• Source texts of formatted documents

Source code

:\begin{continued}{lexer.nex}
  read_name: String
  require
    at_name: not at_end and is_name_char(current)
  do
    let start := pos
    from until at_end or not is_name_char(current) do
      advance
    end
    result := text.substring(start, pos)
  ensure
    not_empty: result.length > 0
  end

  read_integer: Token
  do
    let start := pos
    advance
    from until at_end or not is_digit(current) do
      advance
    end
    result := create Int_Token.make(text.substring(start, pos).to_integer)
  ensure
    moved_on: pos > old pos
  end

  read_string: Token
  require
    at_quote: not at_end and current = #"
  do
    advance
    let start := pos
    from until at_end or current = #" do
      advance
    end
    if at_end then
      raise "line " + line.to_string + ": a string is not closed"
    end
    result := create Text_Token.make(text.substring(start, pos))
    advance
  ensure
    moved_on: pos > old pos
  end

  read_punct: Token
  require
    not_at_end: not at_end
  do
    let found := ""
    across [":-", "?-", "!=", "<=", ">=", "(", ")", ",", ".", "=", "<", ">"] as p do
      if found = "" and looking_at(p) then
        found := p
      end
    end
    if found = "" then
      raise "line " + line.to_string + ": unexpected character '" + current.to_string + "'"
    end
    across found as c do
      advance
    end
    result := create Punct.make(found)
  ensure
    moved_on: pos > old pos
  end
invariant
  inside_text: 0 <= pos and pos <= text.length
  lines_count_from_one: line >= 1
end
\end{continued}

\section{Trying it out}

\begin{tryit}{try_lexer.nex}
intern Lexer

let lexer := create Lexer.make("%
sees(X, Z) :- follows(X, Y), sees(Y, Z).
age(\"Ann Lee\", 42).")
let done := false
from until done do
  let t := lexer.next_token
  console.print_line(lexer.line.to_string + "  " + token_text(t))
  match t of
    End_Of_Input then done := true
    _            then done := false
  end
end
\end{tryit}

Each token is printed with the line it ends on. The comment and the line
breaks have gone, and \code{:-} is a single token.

• About this task
Exact output of every entry is required.

• Task response
Source code

:\begin{continued}{lexer.nex}
  read_name: String
  require
    at_name: not at_end and is_name_char(current)
  do
    let start := pos
    from until at_end or not is_name_char(current) do
      advance
    end
    result := text.substring(start, pos)
  ensure
    not_empty: result.length > 0
  end

  read_integer: Token
  do
    let start := pos
    advance
    from until at_end or not is_digit(current) do
      advance
    end
    result := create Int_Token.make(text.substring(start, pos).to_integer)
  ensure
    moved_on: pos > old pos
  end

  read_string: Token
  require
    at_quote: not at_end and current = #"
  do
    advance
    let start := pos
    from until at_end or current = #" do
      advance
    end
    if at_end then
      raise "line " + line.to_string + ": a string is not closed"
    end
    result := create Text_Token.make(text.substring(start, pos))
    advance
  ensure
    moved_on: pos > old pos
  end

  read_punct: Token
  require
    not_at_end: not at_end
  do
    let found := ""
    across [":-", "?-", "!=", "<=", ">=", "(", ")", ",", ".", "=", "<", ">"] as p do
      if found = "" and looking_at(p) then
        found := p
      end
    end
    if found = "" then
      raise "line " + line.to_string + ": unexpected character '" + current.to_string + "'"
    end
    across found as c do
      advance
    end
    result := create Punct.make(found)
  ensure
    moved_on: pos > old pos
  end
invariant
  inside_text: 0 <= pos and pos <= text.length
  lines_count_from_one: line >= 1
end
\end{continued}

\section{Trying it out}

\begin{tryit}{try_lexer.nex}
intern Lexer

let lexer := create Lexer.make("%
sees(X, Z) :- follows(X, Y), sees(Y, Z).
age(\"Ann Lee\", 42).")
let done := false
from until done do
  let t := lexer.next_token
  console.print_line(lexer.line.to_string + "  " + token_text(t))
  match t of
    End_Of_Input then done := true
    _            then done := false
  end
end
\end{tryit}

Each token is printed with the line it ends on. The comment and the line
breaks have gone, and \code{:-} is a single token.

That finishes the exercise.